There were no noted dissents to the court’s move to refuse to grant the case.

Mark and Patricia McCloskey faced disciplinary action from the Missouri Supreme Court earlier last year, after they pleaded guilty to misdemeanors (later pardoned by the governor) related to the June 2020 incident. The Missouri Supreme Court had found their conduct to have amounted to “moral turpitude” deserving of professional legal sanction.

In a petition submitted to the US Supreme Court last month, the McCloskeys argued that their conduct was protected by the Second Amendment and therefore could not be deemed the type of “moral turpitude” warranting disciplinary action.

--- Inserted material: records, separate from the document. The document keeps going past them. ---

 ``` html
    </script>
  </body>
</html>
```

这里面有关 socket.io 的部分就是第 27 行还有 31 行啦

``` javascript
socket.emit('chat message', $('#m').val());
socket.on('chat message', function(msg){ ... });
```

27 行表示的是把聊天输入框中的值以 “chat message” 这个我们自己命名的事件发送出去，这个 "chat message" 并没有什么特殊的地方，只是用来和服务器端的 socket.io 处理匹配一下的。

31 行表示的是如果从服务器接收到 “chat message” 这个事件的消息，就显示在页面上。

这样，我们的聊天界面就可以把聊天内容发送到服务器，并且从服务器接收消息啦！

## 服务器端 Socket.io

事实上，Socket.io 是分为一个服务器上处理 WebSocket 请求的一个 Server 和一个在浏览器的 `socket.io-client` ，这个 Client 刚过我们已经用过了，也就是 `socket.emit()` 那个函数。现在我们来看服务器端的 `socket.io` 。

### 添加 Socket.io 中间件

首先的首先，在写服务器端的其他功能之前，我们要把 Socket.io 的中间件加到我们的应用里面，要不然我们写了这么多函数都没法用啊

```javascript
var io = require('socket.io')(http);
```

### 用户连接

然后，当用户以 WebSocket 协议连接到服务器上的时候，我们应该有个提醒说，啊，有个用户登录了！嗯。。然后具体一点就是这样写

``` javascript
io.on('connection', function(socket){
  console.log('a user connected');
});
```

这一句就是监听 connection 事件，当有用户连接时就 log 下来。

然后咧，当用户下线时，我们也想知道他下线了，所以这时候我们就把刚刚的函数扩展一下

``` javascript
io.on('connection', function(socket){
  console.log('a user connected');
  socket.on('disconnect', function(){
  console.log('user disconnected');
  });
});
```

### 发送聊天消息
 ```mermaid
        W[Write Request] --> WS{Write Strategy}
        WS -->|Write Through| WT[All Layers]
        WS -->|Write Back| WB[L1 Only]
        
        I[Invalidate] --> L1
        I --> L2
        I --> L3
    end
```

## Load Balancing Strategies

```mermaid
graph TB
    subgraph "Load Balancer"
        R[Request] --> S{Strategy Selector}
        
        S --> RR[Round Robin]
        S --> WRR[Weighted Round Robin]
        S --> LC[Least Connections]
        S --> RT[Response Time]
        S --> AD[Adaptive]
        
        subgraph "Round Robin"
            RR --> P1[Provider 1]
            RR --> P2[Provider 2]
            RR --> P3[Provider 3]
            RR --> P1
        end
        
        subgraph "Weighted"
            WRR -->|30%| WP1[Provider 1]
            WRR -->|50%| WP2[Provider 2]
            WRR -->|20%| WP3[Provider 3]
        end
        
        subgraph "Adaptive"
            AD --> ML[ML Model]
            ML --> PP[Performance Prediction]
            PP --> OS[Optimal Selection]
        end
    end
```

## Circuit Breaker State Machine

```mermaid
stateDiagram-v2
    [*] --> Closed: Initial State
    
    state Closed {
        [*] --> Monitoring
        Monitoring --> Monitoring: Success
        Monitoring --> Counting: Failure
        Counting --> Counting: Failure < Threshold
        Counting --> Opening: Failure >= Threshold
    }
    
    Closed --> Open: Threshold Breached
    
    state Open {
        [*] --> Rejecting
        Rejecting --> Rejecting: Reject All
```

The request was considered a longshot and the Missouri Office of Chief Disciplinary Counsel waived its ability to respond to McCloskey.

Mark McCloskey is currently running in the Republican primary for a Missouri seat in the US Senate, but is not considered a frontrunner.

Images of the McCloskeys brandishing the weapons became national news during the wave “Black Lives Matter” protestors in the wake of the death of George Floyd. Demonstrators were marching down a private street in front of the McCloskeys’ mansion to protest then-Mayor Lyda Krewson’s decision to publish the names and addresses of people in favor of police reform.

In videos posted to social media, Mark McCloskey is seen holding an AR-15 style rifle and Patricia McCloskey a pistol as the protestors walked by, and the images have played a prominent role in Mark McCloskey’s Senate race.

Mark McCloskey told CNN at the time that he was “in imminent fear they (protesters) would run me over, kill me.”

The McCloskeys went on to plead guilty to misdemeanor charges. After Republican Gov. Mike Parson pardoned them of the charges last August, the state’s Office of Chief Disciplinary Counsel asked the Missouri Supreme Court to suspend their law licenses, citing the criminal conviction.

The state Supreme Court granted that request in February, but put the suspensions on hold contingent on the McCloskeys successfully completing a year of probation.